• **How to complete this task**
Each line of the records is to be returned verbatim, with the images omitted.

• **Data excerpts**

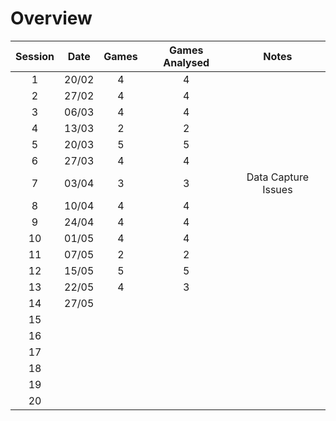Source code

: # Overview

| Session | Date  | Games | Games Analysed |        Notes        |
|:-------:|:-----:|:-----:|:--------------:|:-------------------:|
|    1    | 20/02 |   4   |       4        |                     |
|    2    | 27/02 |   4   |       4        |                     |
|    3    | 06/03 |   4   |       4        |                     |
|    4    | 13/03 |   2   |       2        |                     |
|    5    | 20/03 |   5   |       5        |                     |
|    6    | 27/03 |   4   |       4        |                     |
|    7    | 03/04 |   3   |       3        | Data Capture Issues |
|    8    | 10/04 |   4   |       4        |                     |
|    9    | 24/04 |   4   |       4        |                     |
|   10    | 01/05 |   4   |       4        |                     |
|   11    | 07/05 |   2   |       2        |                     |
|   12    | 15/05 |   5   |       5        |                     |
|   13    | 22/05 |   4   |       3        |                     |
|   14    | 27/05 |       |                |                     |
|   15    |       |       |                |                     |
|   16    |       |       |                |                     |
|   17    |       |       |                |                     |
|   18    |       |       |                |                     |
|   19    |       |       |                |                     |
|   20    |       |       |                |                     |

• **Response for this exercise**
Source code

: # Overview

| Session | Date  | Games | Games Analysed |        Notes        |
|:-------:|:-----:|:-----:|:--------------:|:-------------------:|
|    1    | 20/02 |   4   |       4        |                     |
|    2    | 27/02 |   4   |       4        |                     |
|    3    | 06/03 |   4   |       4        |                     |
|    4    | 13/03 |   2   |       2        |                     |
|    5    | 20/03 |   5   |       5        |                     |
|    6    | 27/03 |   4   |       4        |                     |
|    7    | 03/04 |   3   |       3        | Data Capture Issues |
|    8    | 10/04 |   4   |       4        |                     |
|    9    | 24/04 |   4   |       4        |                     |
|   10    | 01/05 |   4   |       4        |                     |
|   11    | 07/05 |   2   |       2        |                     |
|   12    | 15/05 |   5   |       5        |                     |
|   13    | 22/05 |   4   |       3        |                     |
|   14    | 27/05 |       |                |                     |
|   15    |       |       |                |                     |
|   16    |       |       |                |                     |
|   17    |       |       |                |                     |
|   18    |       |       |                |                     |
|   19    |       |       |                |                     |
|   20    |       |       |                |                     |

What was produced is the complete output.